Répétons-le : le point culminant de la guerre maritime, l’apogée de la crise sera toujours le moment où la flotte liera ses opérations à celles de l’armée pour amener une solution que, séparées, ni l’une ni l’autre ne sauraient obtenir. C’est ainsi que la stratégie navale se rattache à celle des armées, sans se confondre avec elle, et que les combinaisons de la première assurent le succès des combinaisons de la seconde ; c’est ainsi que d’habiles généraux ou de grands capitaines, Cimon en Pamphylie, Scipion en Afrique, César en Bretagne et en Épire, Napoléon en Egyple, poursuivent à terre, avec leur armée, le résultat décisif que leur flotte a su préparer.

C’est à terre, en effet, on ne peut se le dissimuler, que se joue toujours la dernière partie : Salamine n’a pu sauver la Grèce, ni Lépante la chrétienté ; il a fallu Vienne et Platée pour terminer, à ces deux grandes époques, la querelle sans cesse renaissante de la civilisation et de la barbarie.
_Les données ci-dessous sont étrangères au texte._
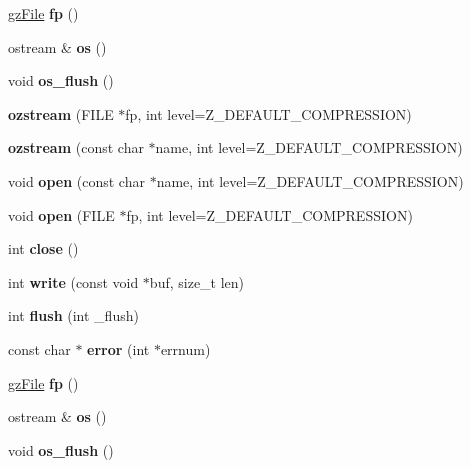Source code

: \begin{DoxyCompactItemize}
\mbox{\label{classozstream_ab1743675ebfa7173c06f803f41844b18}} 
\hyperlink{structgz_file__s}{gz\+File} {\bfseries fp} ()
\item 
\mbox{\label{classozstream_acbbb07b71280b24534fc6e0ca8366ae2}} 
ostream \& {\bfseries os} ()
\item 
\mbox{\label{classozstream_aa65b61b59ad9d43f3f35095cb353f57f}} 
void {\bfseries os\+\_\+flush} ()
\item 
\mbox{\label{classozstream_add8c121cdb4538f9f2de2d517c640e61}} 
{\bfseries ozstream} (F\+I\+LE $\ast$fp, int level=Z\+\_\+\+D\+E\+F\+A\+U\+L\+T\+\_\+\+C\+O\+M\+P\+R\+E\+S\+S\+I\+ON)
\item 
\mbox{\label{classozstream_af30abfcf07fef0000c7fd3e4ab89eb85}} 
{\bfseries ozstream} (const char $\ast$name, int level=Z\+\_\+\+D\+E\+F\+A\+U\+L\+T\+\_\+\+C\+O\+M\+P\+R\+E\+S\+S\+I\+ON)
\item 
\mbox{\label{classozstream_aea598e6f8f3bb1ffff903546d98b14f0}} 
void {\bfseries open} (const char $\ast$name, int level=Z\+\_\+\+D\+E\+F\+A\+U\+L\+T\+\_\+\+C\+O\+M\+P\+R\+E\+S\+S\+I\+ON)
\item 
\mbox{\label{classozstream_aa5ccfff4546c31dd1f9cd78ad02d446f}} 
void {\bfseries open} (F\+I\+LE $\ast$fp, int level=Z\+\_\+\+D\+E\+F\+A\+U\+L\+T\+\_\+\+C\+O\+M\+P\+R\+E\+S\+S\+I\+ON)
\item 
\mbox{\label{classozstream_a1f5bf09289fa67b17e768435cf4f01f1}} 
int {\bfseries close} ()
\item 
\mbox{\label{classozstream_a2dbcc101aa6e94eb2ca866e9b8db4c84}} 
int {\bfseries write} (const void $\ast$buf, size\+\_\+t len)
\item 
\mbox{\label{classozstream_a0fc1b5181044b8d6b6aed0381e8f449c}} 
int {\bfseries flush} (int \+\_\+flush)
\item 
\mbox{\label{classozstream_a189c85676e712ba4776bb17e1de22388}} 
const char $\ast$ {\bfseries error} (int $\ast$errnum)
\item 
\mbox{\label{classozstream_ab1743675ebfa7173c06f803f41844b18}} 
\hyperlink{structgz_file__s}{gz\+File} {\bfseries fp} ()
\item 
\mbox{\label{classozstream_acbbb07b71280b24534fc6e0ca8366ae2}} 
ostream \& {\bfseries os} ()
\item 
\mbox{\label{classozstream_aa65b61b59ad9d43f3f35095cb353f57f}} 
void {\bfseries os\+\_\+flush} ()
\end{DoxyCompactItemize}


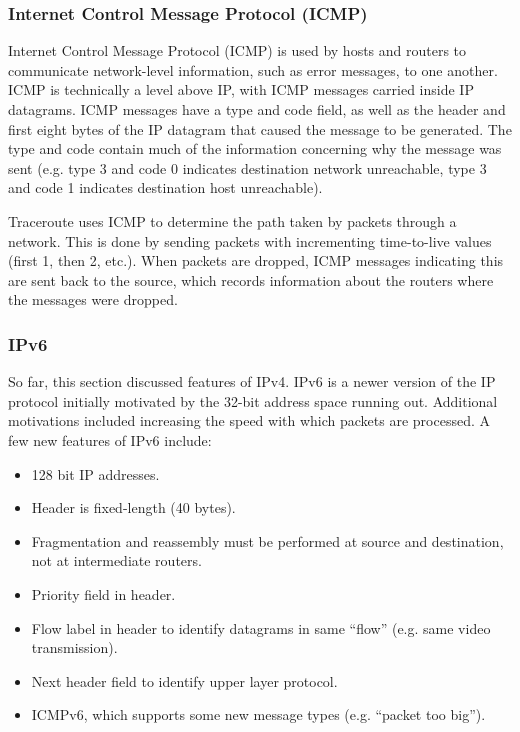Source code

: \documentclass[12pt,titlepage]{article}
\begin{document}
      \subsubsection{Internet Control Message Protocol (ICMP)}
        Internet Control Message Protocol (ICMP) is used by hosts and routers to communicate network-level information, such as error messages, to
        one another. ICMP is technically a level above IP, with ICMP messages carried inside IP datagrams. ICMP messages have a type and code field,
        as well as the header and first eight bytes of the IP datagram that caused the message to be generated. The type and code contain much
        of the information concerning why the message was sent (e.g. type 3 and code 0 indicates destination network unreachable, type 3 and code 1
        indicates destination host unreachable).

        Traceroute uses ICMP to determine the path taken by packets through a network. This is done by sending packets with incrementing time-to-live
        values (first 1, then 2, etc.). When packets are dropped, ICMP messages indicating this are sent back to the source, which records information
        about the routers where the messages were dropped.

      \subsubsection{IPv6}
        So far, this section discussed features of IPv4. IPv6 is a newer version of the IP protocol initially motivated by the 32-bit address space
        running out. Additional motivations included increasing the speed with which packets are processed. A few new features of IPv6 include:
        \begin{itemize}
          \item 128 bit IP addresses.
          \item Header is fixed-length (40 bytes).
          \item Fragmentation and reassembly must be performed at source and destination, not at intermediate routers.
          \item Priority field in header.
          \item Flow label in header to identify datagrams in same ``flow'' (e.g. same video transmission).
          \item Next header field to identify upper layer protocol.
          \item ICMPv6, which supports some new message types (e.g. ``packet too big'').
        \end{itemize}
\end{document}
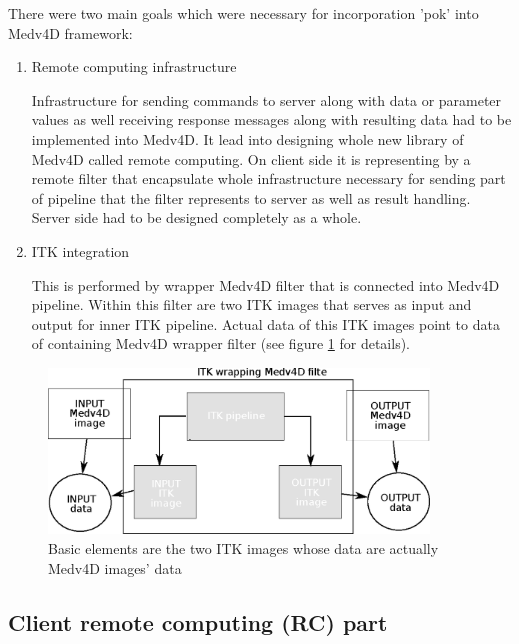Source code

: \par
There were two main goals which were necessary for incorporation 'pok' into
Medv4D framework:
\begin{enumerate}

  \item{Remote computing infrastructure}
  \par
  Infrastructure for sending commands to server along with data or parameter values as well receiving response messages along with resulting data had to be implemented into Medv4D.
It lead into designing whole new library of Medv4D called remote computing.
On client side it is representing by a remote filter that encapsulate whole infrastructure necessary for sending part of pipeline that the filter represents to server as well as result handling.
Server side had to be designed completely as a whole.

  \item{ITK integration}
  \par
  This is performed by wrapper Medv4D filter that is connected into Medv4D pipeline.
Within this filter are two ITK images that serves as input and output for inner ITK pipeline.
Actual data of this ITK images point to data of containing Medv4D wrapper filter (see figure \ref{fg:ITKWrapping} for details).

\end{enumerate}

\begin{figure}
    \centering
    \includegraphics[width=0.9\textwidth]{data/ITKFilter}
    \caption[ITK wrapper Medv4D filter]{Basic elements are the two ITK images whose data are actually Medv4D images' data}
    \label{fg:ITKWrapping}
\end{figure}

\subsection{Client remote computing (RC) part}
Invoquerait-on l’exemple isolé d’Actium ? Mais si, quittant au cap Malée la galerie royale, Antoine était venu reprendre à Canidius le commandement de ses légions, il aurait fallu un nouveau Pharsale pour décider du sort de l’empire.

J’ai dû reconnaître ici la seule, mais inévitable supériorité des armées sur les flottes : que les marins me le pardonnent ! La nature fixe à l’effort de ces vaillans les mêmes limites qu’à la mer… Mais qu’importent les hommes, les engins, les moyens d’action, à qui s’élève assez haut pour ne voir que le but suprême, le salut de la patrie !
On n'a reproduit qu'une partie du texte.